__Dataset excerpts__
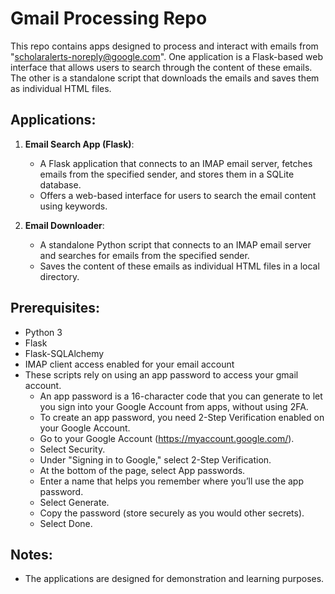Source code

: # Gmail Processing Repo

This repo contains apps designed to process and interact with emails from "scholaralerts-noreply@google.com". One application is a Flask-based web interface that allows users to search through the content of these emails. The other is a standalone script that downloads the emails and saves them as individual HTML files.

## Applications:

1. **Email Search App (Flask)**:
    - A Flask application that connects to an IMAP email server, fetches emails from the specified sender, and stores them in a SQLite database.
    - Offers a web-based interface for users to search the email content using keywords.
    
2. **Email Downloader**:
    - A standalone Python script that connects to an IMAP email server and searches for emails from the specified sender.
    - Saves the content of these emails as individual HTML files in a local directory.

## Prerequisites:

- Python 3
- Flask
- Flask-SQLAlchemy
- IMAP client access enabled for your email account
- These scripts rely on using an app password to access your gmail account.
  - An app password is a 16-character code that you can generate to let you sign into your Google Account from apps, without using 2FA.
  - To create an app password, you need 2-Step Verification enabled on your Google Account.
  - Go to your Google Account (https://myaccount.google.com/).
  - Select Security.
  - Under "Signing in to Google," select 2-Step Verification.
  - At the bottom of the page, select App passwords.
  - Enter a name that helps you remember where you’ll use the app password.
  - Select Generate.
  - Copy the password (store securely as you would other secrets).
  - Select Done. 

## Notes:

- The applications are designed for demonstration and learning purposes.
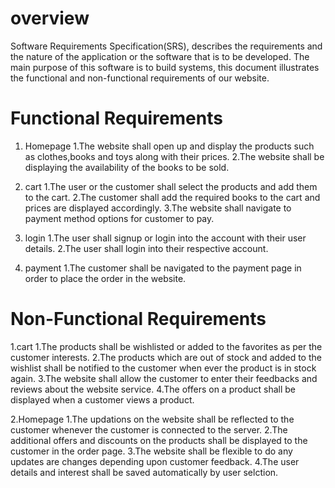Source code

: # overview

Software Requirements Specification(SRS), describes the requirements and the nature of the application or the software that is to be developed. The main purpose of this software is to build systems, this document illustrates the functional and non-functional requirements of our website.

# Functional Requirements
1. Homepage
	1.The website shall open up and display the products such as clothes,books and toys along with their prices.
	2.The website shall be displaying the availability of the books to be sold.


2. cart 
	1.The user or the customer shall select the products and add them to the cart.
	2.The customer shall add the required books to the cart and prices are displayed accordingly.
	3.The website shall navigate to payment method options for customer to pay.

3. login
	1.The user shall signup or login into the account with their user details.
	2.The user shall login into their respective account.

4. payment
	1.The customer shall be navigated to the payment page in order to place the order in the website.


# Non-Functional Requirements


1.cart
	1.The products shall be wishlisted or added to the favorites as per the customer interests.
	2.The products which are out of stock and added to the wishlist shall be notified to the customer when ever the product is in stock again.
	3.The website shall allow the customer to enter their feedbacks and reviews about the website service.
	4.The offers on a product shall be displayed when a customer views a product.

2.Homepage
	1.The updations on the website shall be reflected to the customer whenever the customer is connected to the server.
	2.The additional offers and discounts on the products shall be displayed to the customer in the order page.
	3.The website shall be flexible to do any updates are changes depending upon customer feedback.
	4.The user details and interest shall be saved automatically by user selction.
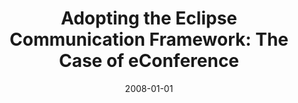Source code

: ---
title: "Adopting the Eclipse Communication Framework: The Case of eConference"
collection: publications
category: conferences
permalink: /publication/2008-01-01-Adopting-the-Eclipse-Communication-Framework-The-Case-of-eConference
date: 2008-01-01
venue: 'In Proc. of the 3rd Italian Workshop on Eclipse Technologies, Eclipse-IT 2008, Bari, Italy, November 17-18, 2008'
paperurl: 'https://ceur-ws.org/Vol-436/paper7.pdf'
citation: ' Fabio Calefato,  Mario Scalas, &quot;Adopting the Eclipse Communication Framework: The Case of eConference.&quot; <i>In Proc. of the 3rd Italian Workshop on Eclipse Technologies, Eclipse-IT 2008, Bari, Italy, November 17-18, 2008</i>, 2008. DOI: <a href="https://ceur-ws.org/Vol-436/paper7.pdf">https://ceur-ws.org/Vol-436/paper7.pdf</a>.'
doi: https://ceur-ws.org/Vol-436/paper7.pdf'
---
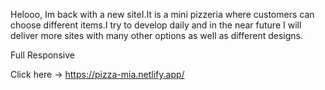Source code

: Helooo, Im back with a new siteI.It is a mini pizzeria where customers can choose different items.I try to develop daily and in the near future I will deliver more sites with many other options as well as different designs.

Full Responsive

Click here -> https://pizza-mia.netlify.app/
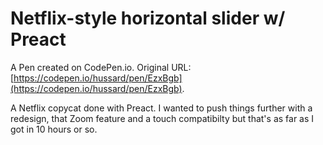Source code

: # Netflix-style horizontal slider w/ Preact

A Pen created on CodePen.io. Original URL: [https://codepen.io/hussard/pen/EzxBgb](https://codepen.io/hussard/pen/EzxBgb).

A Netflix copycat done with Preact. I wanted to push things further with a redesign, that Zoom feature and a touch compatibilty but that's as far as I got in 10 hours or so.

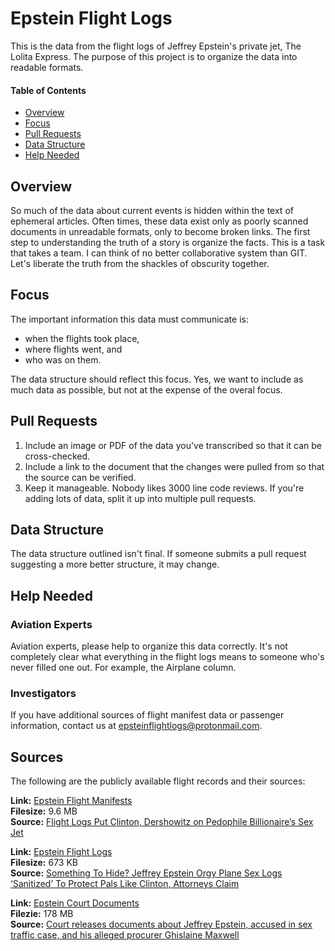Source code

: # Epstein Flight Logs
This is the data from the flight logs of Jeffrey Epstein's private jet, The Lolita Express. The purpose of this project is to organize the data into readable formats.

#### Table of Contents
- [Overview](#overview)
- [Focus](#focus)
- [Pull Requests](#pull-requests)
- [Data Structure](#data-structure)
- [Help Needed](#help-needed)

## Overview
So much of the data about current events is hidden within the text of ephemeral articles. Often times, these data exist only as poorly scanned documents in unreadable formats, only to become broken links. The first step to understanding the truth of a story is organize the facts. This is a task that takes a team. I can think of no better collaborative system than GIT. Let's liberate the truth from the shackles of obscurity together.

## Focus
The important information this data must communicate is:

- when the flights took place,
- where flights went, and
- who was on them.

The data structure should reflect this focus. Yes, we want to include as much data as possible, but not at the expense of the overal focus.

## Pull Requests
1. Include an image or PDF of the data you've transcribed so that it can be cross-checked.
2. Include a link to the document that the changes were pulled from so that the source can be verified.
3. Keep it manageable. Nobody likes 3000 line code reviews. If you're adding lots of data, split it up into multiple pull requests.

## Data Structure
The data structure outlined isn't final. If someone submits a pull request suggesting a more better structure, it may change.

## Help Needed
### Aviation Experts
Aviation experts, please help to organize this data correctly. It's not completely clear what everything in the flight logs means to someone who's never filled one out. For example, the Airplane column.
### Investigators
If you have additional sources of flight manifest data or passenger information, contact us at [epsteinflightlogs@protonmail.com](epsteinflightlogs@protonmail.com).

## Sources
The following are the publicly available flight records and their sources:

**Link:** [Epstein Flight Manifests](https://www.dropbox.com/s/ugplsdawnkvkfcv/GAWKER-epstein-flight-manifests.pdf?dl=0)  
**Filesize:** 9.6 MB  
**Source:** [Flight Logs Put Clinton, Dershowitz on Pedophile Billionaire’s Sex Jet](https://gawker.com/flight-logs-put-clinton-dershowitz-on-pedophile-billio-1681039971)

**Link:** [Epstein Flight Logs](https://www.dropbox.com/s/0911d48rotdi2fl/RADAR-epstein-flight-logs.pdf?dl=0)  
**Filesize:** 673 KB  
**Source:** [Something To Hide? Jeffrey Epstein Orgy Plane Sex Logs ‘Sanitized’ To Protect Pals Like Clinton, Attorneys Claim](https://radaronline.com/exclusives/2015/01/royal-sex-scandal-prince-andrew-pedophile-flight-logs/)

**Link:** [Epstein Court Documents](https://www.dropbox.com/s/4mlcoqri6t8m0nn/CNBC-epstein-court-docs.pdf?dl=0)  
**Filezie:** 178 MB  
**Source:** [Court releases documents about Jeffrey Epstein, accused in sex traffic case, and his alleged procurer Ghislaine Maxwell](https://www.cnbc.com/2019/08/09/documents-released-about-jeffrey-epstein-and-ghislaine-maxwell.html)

__Task statement__
From the records given above, reproduce all text exactly and exclude each picture.

__Result__
Source code

: # Gmail Processing Repo

This repo contains apps designed to process and interact with emails from "scholaralerts-noreply@google.com". One application is a Flask-based web interface that allows users to search through the content of these emails. The other is a standalone script that downloads the emails and saves them as individual HTML files.

## Applications:

1. **Email Search App (Flask)**:
    - A Flask application that connects to an IMAP email server, fetches emails from the specified sender, and stores them in a SQLite database.
    - Offers a web-based interface for users to search the email content using keywords.
    
2. **Email Downloader**:
    - A standalone Python script that connects to an IMAP email server and searches for emails from the specified sender.
    - Saves the content of these emails as individual HTML files in a local directory.

## Prerequisites:

- Python 3
- Flask
- Flask-SQLAlchemy
- IMAP client access enabled for your email account
- These scripts rely on using an app password to access your gmail account.
  - An app password is a 16-character code that you can generate to let you sign into your Google Account from apps, without using 2FA.
  - To create an app password, you need 2-Step Verification enabled on your Google Account.
  - Go to your Google Account (https://myaccount.google.com/).
  - Select Security.
  - Under "Signing in to Google," select 2-Step Verification.
  - At the bottom of the page, select App passwords.
  - Enter a name that helps you remember where you’ll use the app password.
  - Select Generate.
  - Copy the password (store securely as you would other secrets).
  - Select Done. 

## Notes:

- The applications are designed for demonstration and learning purposes.
Source code

: # overview

Software Requirements Specification(SRS), describes the requirements and the nature of the application or the software that is to be developed. The main purpose of this software is to build systems, this document illustrates the functional and non-functional requirements of our website.

# Functional Requirements
1. Homepage
	1.The website shall open up and display the products such as clothes,books and toys along with their prices.
	2.The website shall be displaying the availability of the books to be sold.


2. cart 
	1.The user or the customer shall select the products and add them to the cart.
	2.The customer shall add the required books to the cart and prices are displayed accordingly.
	3.The website shall navigate to payment method options for customer to pay.

3. login
	1.The user shall signup or login into the account with their user details.
	2.The user shall login into their respective account.

4. payment
	1.The customer shall be navigated to the payment page in order to place the order in the website.


# Non-Functional Requirements


1.cart
	1.The products shall be wishlisted or added to the favorites as per the customer interests.
	2.The products which are out of stock and added to the wishlist shall be notified to the customer when ever the product is in stock again.
	3.The website shall allow the customer to enter their feedbacks and reviews about the website service.
	4.The offers on a product shall be displayed when a customer views a product.

2.Homepage
	1.The updations on the website shall be reflected to the customer whenever the customer is connected to the server.
	2.The additional offers and discounts on the products shall be displayed to the customer in the order page.
	3.The website shall be flexible to do any updates are changes depending upon customer feedback.
	4.The user details and interest shall be saved automatically by user selction.
Source code

: ---
title: "Adopting the Eclipse Communication Framework: The Case of eConference"
collection: publications
category: conferences
permalink: /publication/2008-01-01-Adopting-the-Eclipse-Communication-Framework-The-Case-of-eConference
date: 2008-01-01
venue: 'In Proc. of the 3rd Italian Workshop on Eclipse Technologies, Eclipse-IT 2008, Bari, Italy, November 17-18, 2008'
paperurl: 'https://ceur-ws.org/Vol-436/paper7.pdf'
citation: ' Fabio Calefato,  Mario Scalas, &quot;Adopting the Eclipse Communication Framework: The Case of eConference.&quot; <i>In Proc. of the 3rd Italian Workshop on Eclipse Technologies, Eclipse-IT 2008, Bari, Italy, November 17-18, 2008</i>, 2008. DOI: <a href="https://ceur-ws.org/Vol-436/paper7.pdf">https://ceur-ws.org/Vol-436/paper7.pdf</a>.'
doi: https://ceur-ws.org/Vol-436/paper7.pdf'
---
Source code

: Helooo, Im back with a new siteI.It is a mini pizzeria where customers can choose different items.I try to develop daily and in the near future I will deliver more sites with many other options as well as different designs.

Full Responsive

Click here -> https://pizza-mia.netlify.app/
Source code

: # Netflix-style horizontal slider w/ Preact

A Pen created on CodePen.io. Original URL: [https://codepen.io/hussard/pen/EzxBgb](https://codepen.io/hussard/pen/EzxBgb).

A Netflix copycat done with Preact. I wanted to push things further with a redesign, that Zoom feature and a touch compatibilty but that's as far as I got in 10 hours or so.

Source code

: # Epstein Flight Logs
This is the data from the flight logs of Jeffrey Epstein's private jet, The Lolita Express. The purpose of this project is to organize the data into readable formats.

#### Table of Contents
- [Overview](#overview)
- [Focus](#focus)
- [Pull Requests](#pull-requests)
- [Data Structure](#data-structure)
- [Help Needed](#help-needed)

## Overview
So much of the data about current events is hidden within the text of ephemeral articles. Often times, these data exist only as poorly scanned documents in unreadable formats, only to become broken links. The first step to understanding the truth of a story is organize the facts. This is a task that takes a team. I can think of no better collaborative system than GIT. Let's liberate the truth from the shackles of obscurity together.

## Focus
The important information this data must communicate is:

- when the flights took place,
- where flights went, and
- who was on them.

The data structure should reflect this focus. Yes, we want to include as much data as possible, but not at the expense of the overal focus.

## Pull Requests
1. Include an image or PDF of the data you've transcribed so that it can be cross-checked.
2. Include a link to the document that the changes were pulled from so that the source can be verified.
3. Keep it manageable. Nobody likes 3000 line code reviews. If you're adding lots of data, split it up into multiple pull requests.

## Data Structure
The data structure outlined isn't final. If someone submits a pull request suggesting a more better structure, it may change.

## Help Needed
### Aviation Experts
Aviation experts, please help to organize this data correctly. It's not completely clear what everything in the flight logs means to someone who's never filled one out. For example, the Airplane column.
### Investigators
If you have additional sources of flight manifest data or passenger information, contact us at [epsteinflightlogs@protonmail.com](epsteinflightlogs@protonmail.com).

## Sources
The following are the publicly available flight records and their sources:

**Link:** [Epstein Flight Manifests](https://www.dropbox.com/s/ugplsdawnkvkfcv/GAWKER-epstein-flight-manifests.pdf?dl=0)  
**Filesize:** 9.6 MB  
**Source:** [Flight Logs Put Clinton, Dershowitz on Pedophile Billionaire’s Sex Jet](https://gawker.com/flight-logs-put-clinton-dershowitz-on-pedophile-billio-1681039971)

**Link:** [Epstein Flight Logs](https://www.dropbox.com/s/0911d48rotdi2fl/RADAR-epstein-flight-logs.pdf?dl=0)  
**Filesize:** 673 KB  
**Source:** [Something To Hide? Jeffrey Epstein Orgy Plane Sex Logs ‘Sanitized’ To Protect Pals Like Clinton, Attorneys Claim](https://radaronline.com/exclusives/2015/01/royal-sex-scandal-prince-andrew-pedophile-flight-logs/)

**Link:** [Epstein Court Documents](https://www.dropbox.com/s/4mlcoqri6t8m0nn/CNBC-epstein-court-docs.pdf?dl=0)  
**Filezie:** 178 MB  
**Source:** [Court releases documents about Jeffrey Epstein, accused in sex traffic case, and his alleged procurer Ghislaine Maxwell](https://www.cnbc.com/2019/08/09/documents-released-about-jeffrey-epstein-and-ghislaine-maxwell.html)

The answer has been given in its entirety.